Archive for the ‘DC’ Category


A great endgame to analyse

November 26, 2008

I played in the second of two games mentioned here on the 17th, again as black. White gave up a pawn in the opening in exchange for the center. I was always looking to return the pawn under favorable circumstances but my opponent didn’t want to cede the initiative to win the pawn back.
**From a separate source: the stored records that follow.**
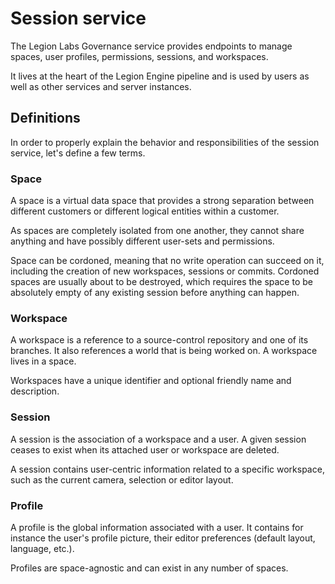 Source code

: Session service
===============

The Legion Labs Governance service provides endpoints to manage spaces, user
profiles, permissions, sessions, and workspaces.

It lives at the heart of the Legion Engine pipeline and is used by users as well
as other services and server instances.

## Definitions

In order to properly explain the behavior and responsibilities of the session
service, let's define a few terms.

### Space

A space is a virtual data space that provides a strong separation between
different customers or different logical entities within a customer. 

As spaces are completely isolated from one another, they cannot share anything
and have possibly different user-sets and permissions.

Space can be cordoned, meaning that no write operation can succeed on it,
including the creation of new workspaces, sessions or commits. Cordoned spaces
are usually about to be destroyed, which requires the space to be absolutely
empty of any existing session before anything can happen.

### Workspace

A workspace is a reference to a source-control repository and one of its
branches. It also references a world that is being worked on. A workspace lives
in a space.

Workspaces have a unique identifier and optional friendly name and description.

### Session

A session is the association of a workspace and a user. A given session ceases
to exist when its attached user or workspace are deleted.

A session contains user-centric information related to a specific workspace,
such as the current camera, selection or editor layout.

### Profile

A profile is the global information associated with a user. It contains for
instance the user's profile picture, their editor preferences (default layout,
language, etc.).

Profiles are space-agnostic and can exist in any number of spaces. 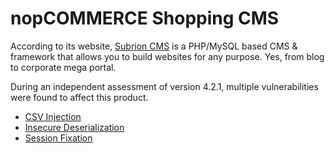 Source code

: # nopCOMMERCE Shopping CMS

According to its website, [Subrion CMS](https://subrion.org/) is a PHP/MySQL based CMS & framework that allows you to build websites for any purpose. Yes, from blog to corporate mega portal.

During an independent assessment of version 4.2.1, multiple vulnerabilities were found to affect this product.

* [CSV Injection](./CSV%20Injection/)
* [Insecure Deserialization](./Insecure%20Deserialization/)
* [Session Fixation](./Session%20Fixation/)


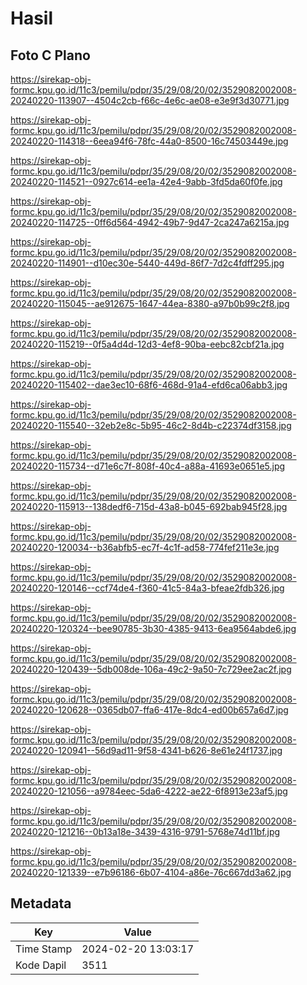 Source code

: # Hasil

## Foto C Plano

https://sirekap-obj-formc.kpu.go.id/11c3/pemilu/pdpr/35/29/08/20/02/3529082002008-20240220-113907--4504c2cb-f66c-4e6c-ae08-e3e9f3d30771.jpg

https://sirekap-obj-formc.kpu.go.id/11c3/pemilu/pdpr/35/29/08/20/02/3529082002008-20240220-114318--6eea94f6-78fc-44a0-8500-16c74503449e.jpg

https://sirekap-obj-formc.kpu.go.id/11c3/pemilu/pdpr/35/29/08/20/02/3529082002008-20240220-114521--0927c614-ee1a-42e4-9abb-3fd5da60f0fe.jpg

https://sirekap-obj-formc.kpu.go.id/11c3/pemilu/pdpr/35/29/08/20/02/3529082002008-20240220-114725--0ff6d564-4942-49b7-9d47-2ca247a6215a.jpg

https://sirekap-obj-formc.kpu.go.id/11c3/pemilu/pdpr/35/29/08/20/02/3529082002008-20240220-114901--d10ec30e-5440-449d-86f7-7d2c4fdff295.jpg

https://sirekap-obj-formc.kpu.go.id/11c3/pemilu/pdpr/35/29/08/20/02/3529082002008-20240220-115045--ae912675-1647-44ea-8380-a97b0b99c2f8.jpg

https://sirekap-obj-formc.kpu.go.id/11c3/pemilu/pdpr/35/29/08/20/02/3529082002008-20240220-115219--0f5a4d4d-12d3-4ef8-90ba-eebc82cbf21a.jpg

https://sirekap-obj-formc.kpu.go.id/11c3/pemilu/pdpr/35/29/08/20/02/3529082002008-20240220-115402--dae3ec10-68f6-468d-91a4-efd6ca06abb3.jpg

https://sirekap-obj-formc.kpu.go.id/11c3/pemilu/pdpr/35/29/08/20/02/3529082002008-20240220-115540--32eb2e8c-5b95-46c2-8d4b-c22374df3158.jpg

https://sirekap-obj-formc.kpu.go.id/11c3/pemilu/pdpr/35/29/08/20/02/3529082002008-20240220-115734--d71e6c7f-808f-40c4-a88a-41693e0651e5.jpg

https://sirekap-obj-formc.kpu.go.id/11c3/pemilu/pdpr/35/29/08/20/02/3529082002008-20240220-115913--138dedf6-715d-43a8-b045-692bab945f28.jpg

https://sirekap-obj-formc.kpu.go.id/11c3/pemilu/pdpr/35/29/08/20/02/3529082002008-20240220-120034--b36abfb5-ec7f-4c1f-ad58-774fef211e3e.jpg

https://sirekap-obj-formc.kpu.go.id/11c3/pemilu/pdpr/35/29/08/20/02/3529082002008-20240220-120146--ccf74de4-f360-41c5-84a3-bfeae2fdb326.jpg

https://sirekap-obj-formc.kpu.go.id/11c3/pemilu/pdpr/35/29/08/20/02/3529082002008-20240220-120324--bee90785-3b30-4385-9413-6ea9564abde6.jpg

https://sirekap-obj-formc.kpu.go.id/11c3/pemilu/pdpr/35/29/08/20/02/3529082002008-20240220-120439--5db008de-106a-49c2-9a50-7c729ee2ac2f.jpg

https://sirekap-obj-formc.kpu.go.id/11c3/pemilu/pdpr/35/29/08/20/02/3529082002008-20240220-120628--0365db07-ffa6-417e-8dc4-ed00b657a6d7.jpg

https://sirekap-obj-formc.kpu.go.id/11c3/pemilu/pdpr/35/29/08/20/02/3529082002008-20240220-120941--56d9ad11-9f58-4341-b626-8e61e24f1737.jpg

https://sirekap-obj-formc.kpu.go.id/11c3/pemilu/pdpr/35/29/08/20/02/3529082002008-20240220-121056--a9784eec-5da6-4222-ae22-6f8913e23af5.jpg

https://sirekap-obj-formc.kpu.go.id/11c3/pemilu/pdpr/35/29/08/20/02/3529082002008-20240220-121216--0b13a18e-3439-4316-9791-5768e74d11bf.jpg

https://sirekap-obj-formc.kpu.go.id/11c3/pemilu/pdpr/35/29/08/20/02/3529082002008-20240220-121339--e7b96186-6b07-4104-a86e-76c667dd3a62.jpg


## Metadata

| Key        | Value               |
| ---------- | ------------------- |
| Time Stamp | 2024-02-20 13:03:17 |
| Kode Dapil | 3511                |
We finally got into a very tricky bishop vs knight endgame which I managed to eke out. Here is the game.

1. d4 d5 2. Nf3 e6 3. c4 c6 4. Nc3 Nf6 5. g3 Nbd7 6. Bg2 dxc4 7. O-O Be7 8. e4 O-O 9. Qe2 Nb6

I also thought about playing b5 here but was worried about the weakness of c6 and a8. On hindsight though, I should have probably played that – to expose the c6 weakness, both the pawn on e4 and the knight on f3 would need to go to e5. With that not possible, I should have been safe!

10. a4 a5 11. Rd1 Nfd7 12.  Ne5 Nxe5 13. dxe5 Qc7 14. Be3 Rd8 15. h4?!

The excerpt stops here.